Typically when exiting a relationship, the person lording power and control over the other will escalate their tactics out of fear of losing their grip on the one leaving. As such, where there may not have been a display of violence before, the first episode may erupt when seeking departure. Where violence has been a feature of the relationship, the severity or intensity or dangerousness may escalate at this point too.

Power and control tactics are designed to instill fear or guilt in the partner through which the abusive party gets their way. These tactics are powerful and can fully immobilize their victim. In some cases the victim’s concern for their mental and physical well-being is very real and as such, victims  learn to exercise extreme caution, so as not to set off their abusive partner. Hence, these persons learn to walk on eggshells, are very mindful of their own behaviour as well as their partner’s mood and act so as to avoid raising issues that may increase risk.

The first objective in a departure from an abusive situation is your safety and that of your children. To leave safely, it is necessary to plan first. The first step in planning is finding supports. A support is a service or persons you can trust and turn to for help with departure. Many communities have shelters or counselling services where you can go to discuss your situation and get help to develop a plan for leaving. If you cannot go in person, phone and talk with a worker. Be careful about emails if there is a concern that your abusive partner may access your email records and learn of your plan. If a community service is not available, consider contacting your clergy or physician. Your local police and even your local child protection agency may be able to direct you to appropriate services or may help you directly with your plan.

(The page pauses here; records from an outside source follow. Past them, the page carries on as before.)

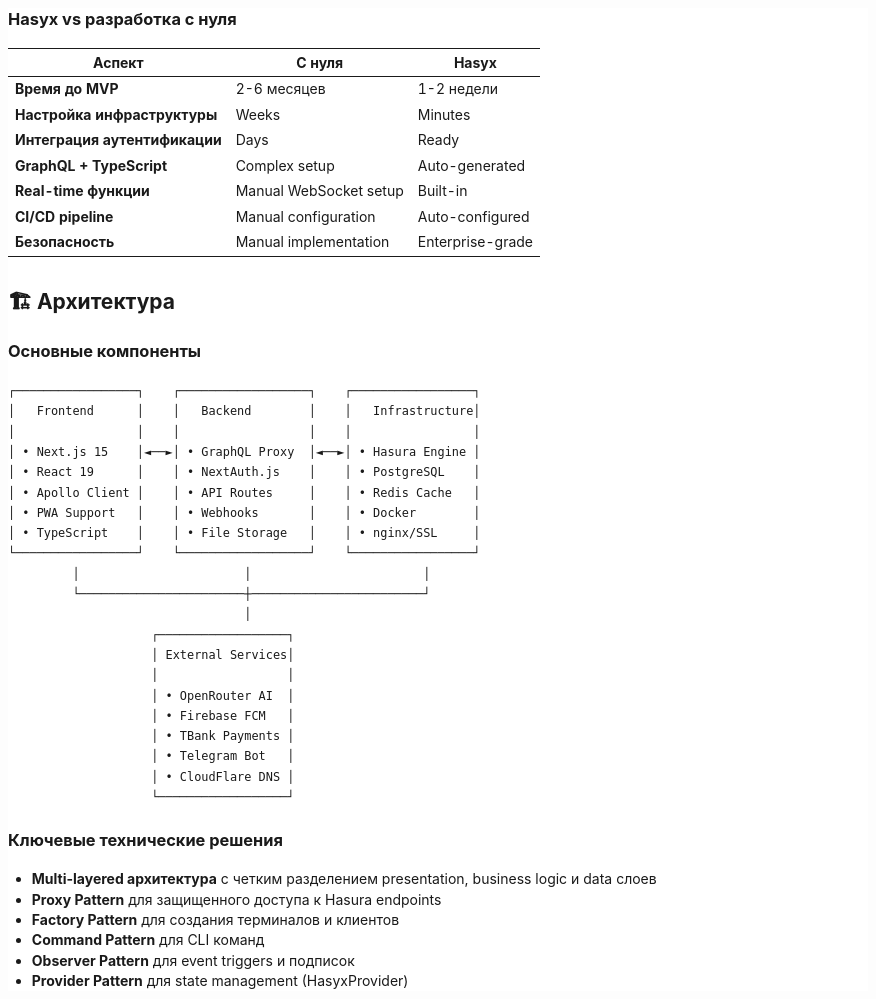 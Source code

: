 ### Hasyx vs разработка с нуля

| Аспект | С нуля | Hasyx |
|--------|--------|-------|
| **Время до MVP** | 2-6 месяцев | 1-2 недели |
| **Настройка инфраструктуры** | Weeks | Minutes |
| **Интеграция аутентификации** | Days | Ready |
| **GraphQL + TypeScript** | Complex setup | Auto-generated |
| **Real-time функции** | Manual WebSocket setup | Built-in |
| **CI/CD pipeline** | Manual configuration | Auto-configured |
| **Безопасность** | Manual implementation | Enterprise-grade |

## 🏗️ Архитектура

### Основные компоненты

```
┌─────────────────┐    ┌──────────────────┐    ┌─────────────────┐
│   Frontend      │    │   Backend        │    │   Infrastructure│
│                 │    │                  │    │                 │
│ • Next.js 15    │◄──►│ • GraphQL Proxy  │◄──►│ • Hasura Engine │
│ • React 19      │    │ • NextAuth.js    │    │ • PostgreSQL    │
│ • Apollo Client │    │ • API Routes     │    │ • Redis Cache   │
│ • PWA Support   │    │ • Webhooks       │    │ • Docker        │
│ • TypeScript    │    │ • File Storage   │    │ • nginx/SSL     │
└─────────────────┘    └──────────────────┘    └─────────────────┘
         │                       │                        │
         └───────────────────────┼────────────────────────┘
                                 │
                    ┌──────────────────┐
                    │ External Services│
                    │                  │
                    │ • OpenRouter AI  │
                    │ • Firebase FCM   │
                    │ • TBank Payments │
                    │ • Telegram Bot   │
                    │ • CloudFlare DNS │
                    └──────────────────┘
```

### Ключевые технические решения

- **Multi-layered архитектура** с четким разделением presentation, business logic и data слоев
- **Proxy Pattern** для защищенного доступа к Hasura endpoints
- **Factory Pattern** для создания терминалов и клиентов
- **Command Pattern** для CLI команд
- **Observer Pattern** для event triggers и подписок
- **Provider Pattern** для state management (HasyxProvider)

After you have departed and you are in a safe place, then you may consider achieving a settlement agreement. A settlement agreement spells out how your mutual assets will be divided and if there are children between you, how you and your partner will continue to care for the children and what financial supports may be forthcoming.

If you are seeking to achieve a settlement agreement with an abusive partner, it is more than likely that you will need specific support here too. You must act with concern for safety. Further, the risk when trying to achieve a settlement on your own is that you may give up too much out of fear or guilt or for the purpose of achieving peace at any cost. When one person gains more than the other in a settlement, these are known as lop-sided agreements. A lop-sides agreement may leave you with too few resources to manage for yourself or children. Further, a lop-sided agreement may provide un-safe access to children in view of an abusive partner.

Regardless of you method or achieving a settlement agreement, chose a service provider, whether a lawyer, mediator, arbitrator or social worker, with specific expertise in abuse issues to help you through the settlement process. Your service provider should ask about abuse issues and your safety. If your service provider doesn’t ask, this may be a sign that this person is not equipped to provide necessary support and you may be better off finding another service provider.

Leaving an abusive relationship requires appropriate supports, and your safety and that of children comes first.